## PROMPT
For each line below, check for "Jira"; give only the total of lines where it occurs.

===== DATA PROVIDED

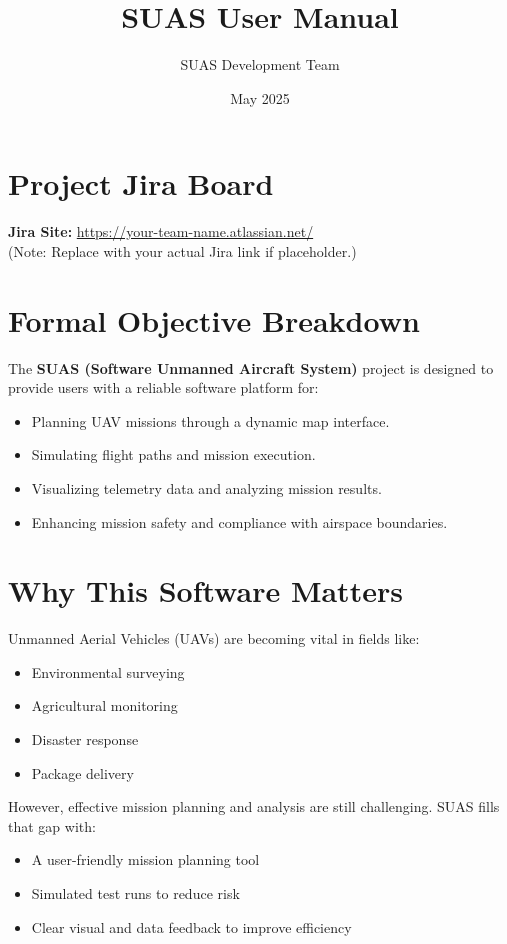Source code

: \documentclass{article}
\title{SUAS User Manual}
\author{SUAS Development Team}
\date{May 2025}
\begin{document}
\maketitle
\vspace{1cm}
\tableofcontents
\newpage

\section{Project Jira Board}
\textbf{Jira Site:} \href{https://your-team-name.atlassian.net/}{https://your-team-name.atlassian.net/} \\
(Note: Replace with your actual Jira link if placeholder.)

\section{Formal Objective Breakdown}
The \textbf{SUAS (Software Unmanned Aircraft System)} project is designed to provide users with a reliable software platform for:
\begin{itemize}
    \item Planning UAV missions through a dynamic map interface.
    \item Simulating flight paths and mission execution.
    \item Visualizing telemetry data and analyzing mission results.
    \item Enhancing mission safety and compliance with airspace boundaries.
\end{itemize}

\section{Why This Software Matters}
Unmanned Aerial Vehicles (UAVs) are becoming vital in fields like:
\begin{itemize}
    \item Environmental surveying
    \item Agricultural monitoring
    \item Disaster response
    \item Package delivery
\end{itemize}

However, effective mission planning and analysis are still challenging. SUAS fills that gap with:
\begin{itemize}
    \item A user-friendly mission planning tool
    \item Simulated test runs to reduce risk
    \item Clear visual and data feedback to improve efficiency
\end{itemize}
\end{document}
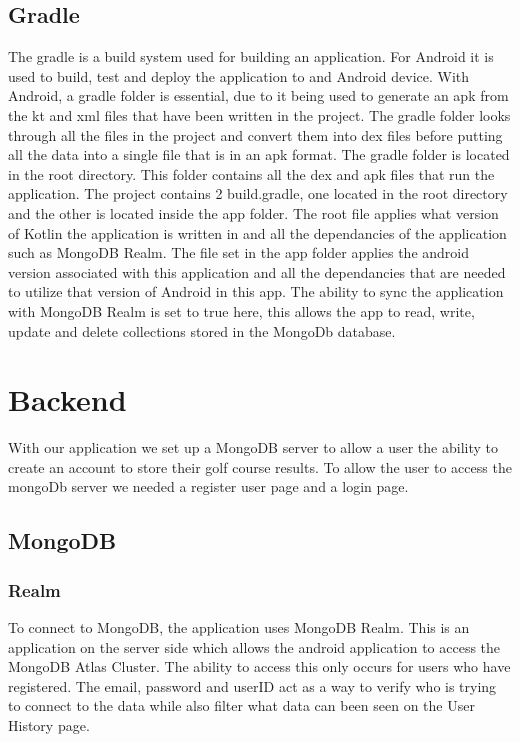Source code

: \subsection{Gradle}
The gradle is a build system used for building an application. For Android it is used to build, test and deploy the application to and Android device.
\newline \newline
With Android, a gradle folder is essential, due to it being used to generate an apk from the kt and xml files that have been written in the project. The gradle folder looks through all the files in the project and convert them into dex files before putting all the data into a single file that is in an apk format. 
\newline \newline
The gradle folder is located in the root directory. This folder contains all the dex and apk files that run the application. The project contains 2 build.gradle, one located in the root directory and the other is located inside the app folder. The root file applies what version of Kotlin the application is written in and all the dependancies of the application such as MongoDB Realm. \newline \newline
The file set in the app folder applies the android version associated with this application and all the dependancies that are needed to utilize that version of Android in this app. The ability to sync the application with MongoDB Realm is set to true here, this allows the app to read, write, update and delete collections stored in the MongoDb database. 

\section{Backend}
With our application we set up a MongoDB server to allow a user the ability to create an account to store their golf course results. To allow the user to access the mongoDb server we needed a register user page and a login page.
\subsection{MongoDB}
\subsubsection{Realm}
To connect to MongoDB, the application uses MongoDB Realm. This is an application on the server side which allows the android application to access the MongoDB Atlas Cluster. The ability to access this only occurs for users who have registered. The email, password and userID act as a way to verify who is trying to connect to the data while also filter what data can been seen on the User History page.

==========

## RESULT OF THE EXERCISE
3